Voir mon billet sur la création de l’Agence pour l’Innovation industrielle.

4 réflexions au sujet de « Quo vadis Quaero? L’erreur de l’agence pour l’innovation industrielle »

  1. Je partage l’analyse précédente, en opposition avec le tout-critiquant, pour une démarche mesurée.
    Si les choix stratégiques surprennent et déçoivent, il en va comme de la sélection des joueurs pour le mondial : il faut maintenant les soutenir. Hem. Pardonnez le raccourci mais je considère que Quaero est l’occasion de se ranger derrière un projet d’envergure. Car on peut penser qu’il ne s’agit pas seulement de pondre un moteur de recherche en 5 ans..
    Quaero est aussi une histoire au parfum de réussite. La techno Exalead est innovante, et a été choisie pour s’étendre à un modèle à qui l’on octroie le label ‘européen’, et les crédits que cela engendre.
    L’UE qui porte toute sa confiance à une ex-startup, ou comment une entreprise innovante est appelée à une place et une reconnaissance internationale… n’est-ce pas le sujet de ce blog ?

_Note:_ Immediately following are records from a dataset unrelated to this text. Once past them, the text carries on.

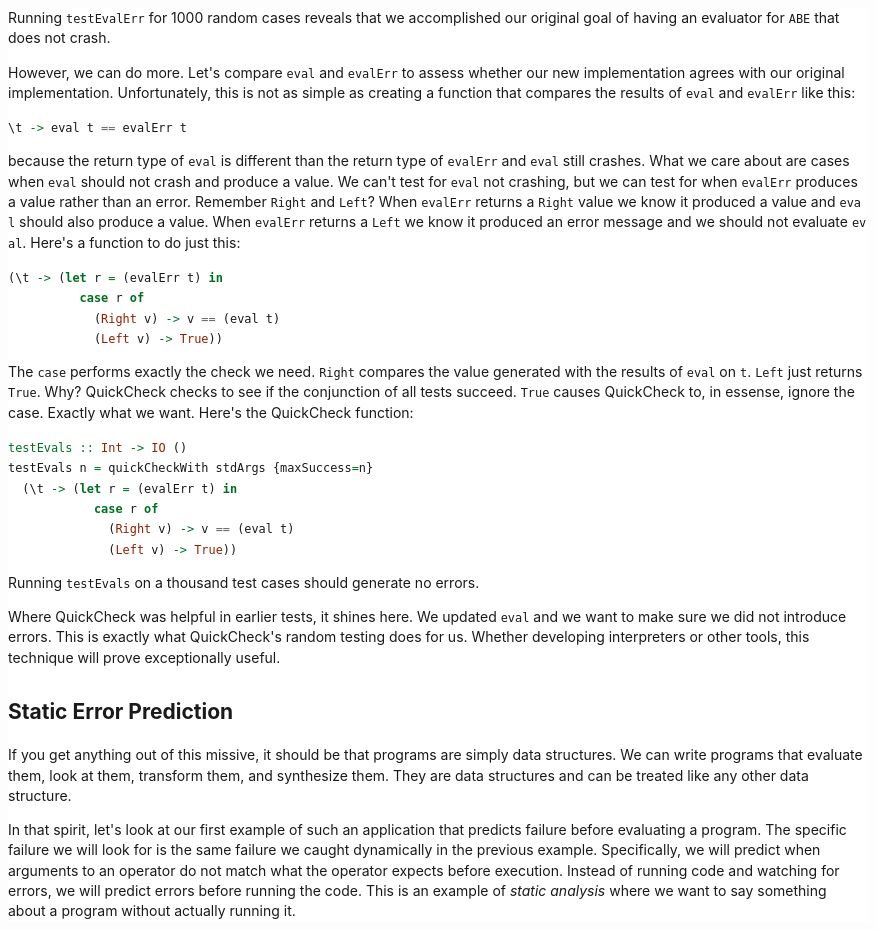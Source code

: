 Running `testEvalErr` for 1000 random cases reveals that we accomplished our original goal of having an evaluator for `ABE` that does not crash.

However, we can do more.  Let's compare `eval` and `evalErr` to assess whether our new implementation agrees with our original implementation.  Unfortunately, this is not as simple as creating a function that compares the results of `eval` and `evalErr` like this:

```haskell
\t -> eval t == evalErr t
```

because the return type of `eval` is different than the return type of `evalErr` and `eval` still crashes.  What we care about are cases when `eval` should not crash and produce a value.  We can't test for  `eval` not crashing, but we can test for when `evalErr` produces a value rather than an error.  Remember `Right` and `Left`?  When `evalErr` returns a `Right` value we know it produced a value and `eval` should also produce a value.  When `evalErr` returns a `Left` we know it produced an error message and we should not evaluate `eval`.  Here's a function to do just this:

```haskell
(\t -> (let r = (evalErr t) in
          case r of
            (Right v) -> v == (eval t)
            (Left v) -> True))
```

The `case` performs exactly the check we need.  `Right` compares the value generated with the results of `eval` on `t`.  `Left` just returns  `True`.  Why?  QuickCheck checks to see if the conjunction of all tests succeed.  `True` causes QuickCheck to, in essense, ignore the case.  Exactly what we want.  Here's the QuickCheck function:

```haskell
testEvals :: Int -> IO ()
testEvals n = quickCheckWith stdArgs {maxSuccess=n}
  (\t -> (let r = (evalErr t) in
            case r of
              (Right v) -> v == (eval t)
              (Left v) -> True))
```

Running `testEvals` on a thousand test cases should generate no errors.

Where QuickCheck was helpful in earlier tests, it shines here.  We updated `eval` and we want to make sure we did not introduce errors.  This is exactly what QuickCheck's random testing does for us.  Whether developing interpreters or other tools, this technique will prove exceptionally useful.

## Static Error Prediction

If you get anything out of this missive, it should be that programs are simply data structures.  We can write programs that evaluate them, look at them, transform them, and synthesize them.  They are data structures and can be treated like any other data structure.

In that spirit, let's look at our first example of such an application that predicts failure before evaluating a program.  The specific failure we will look for is the same failure we caught dynamically in the previous example.  Specifically, we will predict when arguments to an operator do not match what the operator expects before execution.  Instead of running code and watching for errors, we will predict errors before running the code.  This is an example of *static analysis* where we want to say something about a program without actually running it.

  2. Si l’analyse de Loïc est une bonne analyse les mauvaises analyses n’existent pas. Il ne connait absolument pas le dossier et en parle comme j’en parlerais moi même ou en parlerais un chauffeur de taxi si je l’interrogeais sur le sujet.
    Ca ne veut pas dire que le fond est mauvais, mais bon nombre d’arguments sont stupides. Commencer par dire que la stratégie de marque est mauvaise alors qu’il n’en a pas et que cela n’a pas lieu d’être parce que il ne sait pas quel seront les produits qui sortiront de ce projet usine à gaz (si jamais il en sort un ce qui n’est pas gagné) et qui et comment ils seront commercialisés. Bien évidemment ils ne seront pas commercialisés sous la marque Quaero (et avec la mauvaise presse qu’a le projet c’est tant mieux).
    Là ou l’analyse se contredit c’est lorsque il déplore que l’état ne donne pas ces subventions à des petites boites tout en soulignant que l’argent des subvention est intrinsèquement mauvais alors que l’argent du capital risque est bon. Alors que les deux logiques ne sont pas contradictoires, elles s’adressent simplement à des stades de développement de la techno différents.
    Il manque un capital risque technologique stratégique en France sur le modèle d’In-Q-Tel. La CDC manque cruellement de compétences et de mission de developpement technologique pourquoi est ce que cela ne vient pas à l’esprit lorsque l’on critique l’interventionisme de l’état? Critiquer telle ou telle subvention, n’a pas vraiment de sens, l’argent pourrait être mieux utilisé ailleurs, bien sûr mais c’est les structures qui posent problème plus que tel ou tel projet.
    A force de tout confondre, plus rien n’a de sens. Plutôt que de tirer à boulet rouge sur les rares initiatives avec de faux arguments pourquoi ne pas défendre de vrais projets avec de vrais arguments?
    Quand à l’idée de faire une recherche en open source, pourquoi pas? cela ce fait ailleurs et il semble logique que du financement public aboutisse à des technologies libres. Mais ce n’est pas nécessairement la meilleure solution.
    L’émergence d’un véritable écosystème de l’innovation et de l’entrepreneuriat sera pour une autre fois donc mais sûrement avec d’autres parties prenantes.